Donald has been known to wax lyrical about the qualities he inherited from his father, but rarely does he mention his mother. Mary Anne MacLeod Trump was born the youngest of ten children on 10th May 1912 in a pebbledash croft house in the Outer Hebrides of Scotland. Local historians have described properties in this community at the time as “indescribably filth” and characterized by “human wretchedness.” Mary’s father was a crofter and a fisherman and we know very little about how he might have provided for his large family. In a similar vein to Mozart and Salieri’s Moon in munakara, the mothers of all three menwere born into a world of deprivation and hardship.
Mary was raised in a Scottish Gaelic-speaking household and English was her second language, which she learned at the school she attended until secondary school.
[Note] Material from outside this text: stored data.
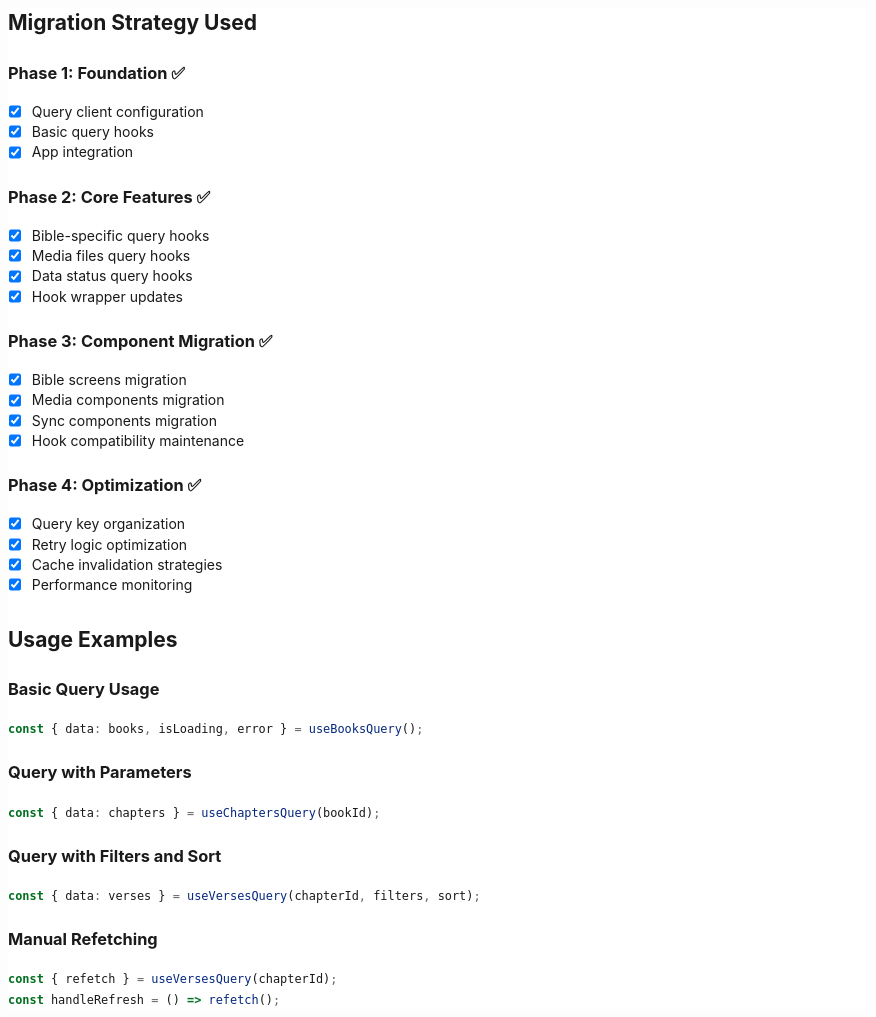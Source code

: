 ## Migration Strategy Used

### **Phase 1: Foundation** ✅

- [x] Query client configuration
- [x] Basic query hooks
- [x] App integration

### **Phase 2: Core Features** ✅

- [x] Bible-specific query hooks
- [x] Media files query hooks
- [x] Data status query hooks
- [x] Hook wrapper updates

### **Phase 3: Component Migration** ✅

- [x] Bible screens migration
- [x] Media components migration
- [x] Sync components migration
- [x] Hook compatibility maintenance

### **Phase 4: Optimization** ✅

- [x] Query key organization
- [x] Retry logic optimization
- [x] Cache invalidation strategies
- [x] Performance monitoring

## Usage Examples

### **Basic Query Usage**

```typescript
const { data: books, isLoading, error } = useBooksQuery();
```

### **Query with Parameters**

```typescript
const { data: chapters } = useChaptersQuery(bookId);
```

### **Query with Filters and Sort**

```typescript
const { data: verses } = useVersesQuery(chapterId, filters, sort);
```

### **Manual Refetching**

```typescript
const { refetch } = useVersesQuery(chapterId);
const handleRefresh = () => refetch();
```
When Mary was eighteen years old she emigrated from Scotland to the Unites States and became a naturalized citizen in 1942. As one account has put it, Mary “started life in America as a dirt-poor servant escaping the even worse poverty of her native land.”
Mary married Fred Trump on 11th January 1936 and produced five children, the fourth child a son, Donald John in 1946. She kept a very low profile as a housewife and mother, and worked as a volunteer for a number of charities but she had ailing health and was often incapacitated or removed from caring for her children. End of story. Moon conjunct South Node – Mary lived in the shadow of her husband and her son’s dazzling light and the only comments are about her outlandish hair styles and her artificially-coloured orange hair.
Another Mary Trump of a completely different nature is causing a stir at the moment. This Mary carries her aunt’s name, but she will not wait obediently in the background like her namesake. Modern day Mary is Trump’s niece and her expose on the Trump clan, Too Much and Never Enough: How My Family Created the World’s Most Dangerous Man has just been published in July 2020, three months before the next US elections.
Even the name of Mary’s book is a reminder of her uncle’s Moon-Jupiter-Venus conundrum. Too Much and Never Enough is a textbook description of an excessive Moon that cannot control its cravings and threatens to be consumed by the things it believes has been denied it.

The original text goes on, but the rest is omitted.